But BMWE's legislative people know which Congressmen helped you -
and who hurt you - both openly and quietly. This information is the
basis of BMWE's endorsement of incumbent Congressmen, some of which
are printed in this JOURNAL to help you make your decision. BMWE's
"endorsement" of an incumbent is simply a recommendation
that you help with your vote the Congressmen who helped you. A vote
against the ones who tried to hurt you.
When an incumbent doesn't run, a seat is "open." You have
no voting record to check. Do you have time or access to examine all
the new candidates for the seat?
To help you, BMWE, with other unions, checks each candidate's
background, positions, and attitude toward rail labor issues. BMWE
then chooses the one most likely to help you and help BMWE help you
and endorses - recommends that you vote for - that candidate.

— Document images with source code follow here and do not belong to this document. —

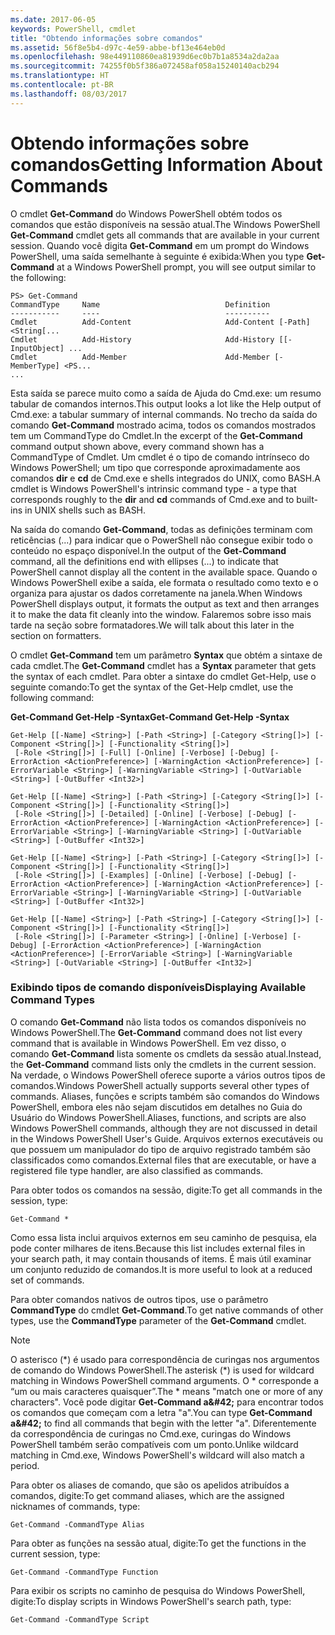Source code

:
 ```yaml
---
ms.date: 2017-06-05
keywords: PowerShell, cmdlet
title: "Obtendo informações sobre comandos"
ms.assetid: 56f8e5b4-d97c-4e59-abbe-bf13e464eb0d
ms.openlocfilehash: 98e449110860ea81939d6ec0b7b1a8534a2da2aa
ms.sourcegitcommit: 74255f0b5f386a072458af058a15240140acb294
ms.translationtype: HT
ms.contentlocale: pt-BR
ms.lasthandoff: 08/03/2017
---
```

# <a name="getting-information-about-commands"></a><span data-ttu-id="c400e-103">Obtendo informações sobre comandos</span><span class="sxs-lookup"><span data-stu-id="c400e-103">Getting Information About Commands</span></span>
<span data-ttu-id="c400e-104">O cmdlet **Get-Command** do Windows PowerShell obtém todos os comandos que estão disponíveis na sessão atual.</span><span class="sxs-lookup"><span data-stu-id="c400e-104">The Windows PowerShell **Get-Command** cmdlet gets all commands that are available in your current session.</span></span> <span data-ttu-id="c400e-105">Quando você digita **Get-Command** em um prompt do Windows PowerShell, uma saída semelhante à seguinte é exibida:</span><span class="sxs-lookup"><span data-stu-id="c400e-105">When you type **Get-Command** at a Windows PowerShell prompt, you will see output similar to the following:</span></span>

```
PS> Get-Command
CommandType     Name                            Definition
-----------     ----                            ----------
Cmdlet          Add-Content                     Add-Content [-Path] <String[...
Cmdlet          Add-History                     Add-History [[-InputObject] ...
Cmdlet          Add-Member                      Add-Member [-MemberType] <PS...
...
```

<span data-ttu-id="c400e-106">Esta saída se parece muito como a saída de Ajuda do Cmd.exe: um resumo tabular de comandos internos.</span><span class="sxs-lookup"><span data-stu-id="c400e-106">This output looks a lot like the Help output of Cmd.exe: a tabular summary of internal commands.</span></span> <span data-ttu-id="c400e-107">No trecho da saída do comando **Get-Command** mostrado acima, todos os comandos mostrados tem um CommandType do Cmdlet.</span><span class="sxs-lookup"><span data-stu-id="c400e-107">In the excerpt of the **Get-Command** command output shown above, every command shown has a CommandType of Cmdlet.</span></span> <span data-ttu-id="c400e-108">Um cmdlet é o tipo de comando intrínseco do Windows PowerShell; um tipo que corresponde aproximadamente aos comandos **dir** e **cd** de Cmd.exe e shells integrados do UNIX, como BASH.</span><span class="sxs-lookup"><span data-stu-id="c400e-108">A cmdlet is Windows PowerShell's intrinsic command type - a type that corresponds roughly to the **dir** and **cd** commands of Cmd.exe and to built-ins in UNIX shells such as BASH.</span></span>

<span data-ttu-id="c400e-109">Na saída do comando **Get-Command**, todas as definições terminam com reticências (...) para indicar que o PowerShell não consegue exibir todo o conteúdo no espaço disponível.</span><span class="sxs-lookup"><span data-stu-id="c400e-109">In the output of the **Get-Command** command, all the definitions end with ellipses (...) to indicate that PowerShell cannot display all the content in the available space.</span></span> <span data-ttu-id="c400e-110">Quando o Windows PowerShell exibe a saída, ele formata o resultado como texto e o organiza para ajustar os dados corretamente na janela.</span><span class="sxs-lookup"><span data-stu-id="c400e-110">When Windows PowerShell displays output, it formats the output as text and then arranges it to make the data fit cleanly into the window.</span></span> <span data-ttu-id="c400e-111">Falaremos sobre isso mais tarde na seção sobre formatadores.</span><span class="sxs-lookup"><span data-stu-id="c400e-111">We will talk about this later in the section on formatters.</span></span>

<span data-ttu-id="c400e-112">O cmdlet **Get-Command** tem um parâmetro **Syntax** que obtém a sintaxe de cada cmdlet.</span><span class="sxs-lookup"><span data-stu-id="c400e-112">The **Get-Command** cmdlet has a **Syntax** parameter that gets the syntax of each cmdlet.</span></span> <span data-ttu-id="c400e-113">Para obter a sintaxe do cmdlet Get-Help, use o seguinte comando:</span><span class="sxs-lookup"><span data-stu-id="c400e-113">To get the syntax of the Get-Help cmdlet, use the following command:</span></span>

<span data-ttu-id="c400e-114">**Get-Command Get-Help -Syntax**</span><span class="sxs-lookup"><span data-stu-id="c400e-114">**Get-Command Get-Help -Syntax**</span></span>

```
Get-Help [[-Name] <String>] [-Path <String>] [-Category <String[]>] [-Component <String[]>] [-Functionality <String[]>]
 [-Role <String[]>] [-Full] [-Online] [-Verbose] [-Debug] [-ErrorAction <ActionPreference>] [-WarningAction <ActionPreference>] [-ErrorVariable <String>] [-WarningVariable <String>] [-OutVariable <String>] [-OutBuffer <Int32>]

Get-Help [[-Name] <String>] [-Path <String>] [-Category <String[]>] [-Component <String[]>] [-Functionality <String[]>]
 [-Role <String[]>] [-Detailed] [-Online] [-Verbose] [-Debug] [-ErrorAction <ActionPreference>] [-WarningAction <ActionPreference>] [-ErrorVariable <String>] [-WarningVariable <String>] [-OutVariable <String>] [-OutBuffer <Int32>]

Get-Help [[-Name] <String>] [-Path <String>] [-Category <String[]>] [-Component <String[]>] [-Functionality <String[]>]
 [-Role <String[]>] [-Examples] [-Online] [-Verbose] [-Debug] [-ErrorAction <ActionPreference>] [-WarningAction <ActionPreference>] [-ErrorVariable <String>] [-WarningVariable <String>] [-OutVariable <String>] [-OutBuffer <Int32>]

Get-Help [[-Name] <String>] [-Path <String>] [-Category <String[]>] [-Component <String[]>] [-Functionality <String[]>]
 [-Role <String[]>] [-Parameter <String>] [-Online] [-Verbose] [-Debug] [-ErrorAction <ActionPreference>] [-WarningAction <ActionPreference>] [-ErrorVariable <String>] [-WarningVariable <String>] [-OutVariable <String>] [-OutBuffer <Int32>]
```

### <a name="displaying-available-command-types"></a><span data-ttu-id="c400e-115">Exibindo tipos de comando disponíveis</span><span class="sxs-lookup"><span data-stu-id="c400e-115">Displaying Available Command Types</span></span>
<span data-ttu-id="c400e-116">O comando **Get-Command** não lista todos os comandos disponíveis no Windows PowerShell.</span><span class="sxs-lookup"><span data-stu-id="c400e-116">The **Get-Command** command does not list every command that is available in Windows PowerShell.</span></span> <span data-ttu-id="c400e-117">Em vez disso, o comando **Get-Command** lista somente os cmdlets da sessão atual.</span><span class="sxs-lookup"><span data-stu-id="c400e-117">Instead, the **Get-Command** command lists only the cmdlets in the current session.</span></span> <span data-ttu-id="c400e-118">Na verdade, o Windows PowerShell oferece suporte a vários outros tipos de comandos.</span><span class="sxs-lookup"><span data-stu-id="c400e-118">Windows PowerShell actually supports several other types of commands.</span></span> <span data-ttu-id="c400e-119">Aliases, funções e scripts também são comandos do Windows PowerShell, embora eles não sejam discutidos em detalhes no Guia do Usuário do Windows PowerShell.</span><span class="sxs-lookup"><span data-stu-id="c400e-119">Aliases, functions, and scripts are also Windows PowerShell commands, although they are not discussed in detail in the Windows PowerShell User's Guide.</span></span> <span data-ttu-id="c400e-120">Arquivos externos executáveis ou que possuem um manipulador do tipo de arquivo registrado também são classificados como comandos.</span><span class="sxs-lookup"><span data-stu-id="c400e-120">External files that are executable, or have a registered file type handler, are also classified as commands.</span></span>

<span data-ttu-id="c400e-121">Para obter todos os comandos na sessão, digite:</span><span class="sxs-lookup"><span data-stu-id="c400e-121">To get all commands in the session, type:</span></span>

```
Get-Command *
```

<span data-ttu-id="c400e-122">Como essa lista inclui arquivos externos em seu caminho de pesquisa, ela pode conter milhares de itens.</span><span class="sxs-lookup"><span data-stu-id="c400e-122">Because this list includes external files in your search path, it may contain thousands of items.</span></span> <span data-ttu-id="c400e-123">É mais útil examinar um conjunto reduzido de comandos.</span><span class="sxs-lookup"><span data-stu-id="c400e-123">It is more useful to look at a reduced set of commands.</span></span>

<span data-ttu-id="c400e-124">Para obter comandos nativos de outros tipos, use o parâmetro **CommandType** do cmdlet **Get-Command**.</span><span class="sxs-lookup"><span data-stu-id="c400e-124">To get native commands of other types, use the **CommandType** parameter of the **Get-Command** cmdlet.</span></span>

> [!NOTE]
> <span data-ttu-id="c400e-125">O asterisco (\*) é usado para correspondência de curingas nos argumentos de comando do Windows PowerShell.</span><span class="sxs-lookup"><span data-stu-id="c400e-125">The asterisk (\*) is used for wildcard matching in Windows PowerShell command arguments.</span></span> <span data-ttu-id="c400e-126">O \* corresponde a “um ou mais caracteres quaisquer”.</span><span class="sxs-lookup"><span data-stu-id="c400e-126">The \* means "match one or more of any characters".</span></span> <span data-ttu-id="c400e-127">Você pode digitar **Get-Command a\&#42;** para encontrar todos os comandos que começam com a letra "a".</span><span class="sxs-lookup"><span data-stu-id="c400e-127">You can type **Get-Command a\&#42;** to find all commands that begin with the letter "a".</span></span> <span data-ttu-id="c400e-128">Diferentemente da correspondência de curingas no Cmd.exe, curingas do Windows PowerShell também serão compatíveis com um ponto.</span><span class="sxs-lookup"><span data-stu-id="c400e-128">Unlike wildcard matching in Cmd.exe, Windows PowerShell's wildcard will also match a period.</span></span>

<span data-ttu-id="c400e-129">Para obter os aliases de comando, que são os apelidos atribuídos a comandos, digite:</span><span class="sxs-lookup"><span data-stu-id="c400e-129">To get command aliases, which are the assigned nicknames of commands, type:</span></span>

```
Get-Command -CommandType Alias
```

<span data-ttu-id="c400e-130">Para obter as funções na sessão atual, digite:</span><span class="sxs-lookup"><span data-stu-id="c400e-130">To get the functions in the current session, type:</span></span>

```
Get-Command -CommandType Function
```

<span data-ttu-id="c400e-131">Para exibir os scripts no caminho de pesquisa do Windows PowerShell, digite:</span><span class="sxs-lookup"><span data-stu-id="c400e-131">To display scripts in Windows PowerShell's search path, type:</span></span>

```
Get-Command -CommandType Script
```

Congressional Committee Chairs decide which bills get heard. The
party with the most Congressmen - the majority - picks the Committee
Chairs.
Historically when Democrats have the majority in the House,
Committee Chairs are willing to hear bills (like reduction in
retirement age) which BMWE supports. When Republicans are in the
majority, these pro-worker bills are never heard and bills designed to
reduce your job security and your standard of living are frequent. PEB
219 notwithstanding, a Democratic majority in the House makes passage
of pro-worker railroad bills possible.
@ BOX #3 = HOW IT WORKS
Any Congressman can introduce a bill, but before the whole House
can consider it, a House Committee must hear and pass each bill. The
Chair of each Committee controls which bills the Committee will hear
and which will die. Each Committee Chair, usually the senior
Congressman on the Committee who belongs to the party in the majority,
is appointed by the Speaker of the House in conjunction with the
majority party caucus. The Speaker is elected by the whole House on a
straight party line vote.
Whether Democrats or Republicans are in the majority in the House is
the difference between BMWE trying to get what you want (like
reduction in age of retirement) or fighting hard to keep what you've
got (like existing Railroad Retirement). Democrats screwed up on PEB
219 in 1991, but by 2000 they had seen the light (BMWE helped
re-educate them). A Democratic majority puts BMWE's friends, not your
enemies, in charge of the House Committees.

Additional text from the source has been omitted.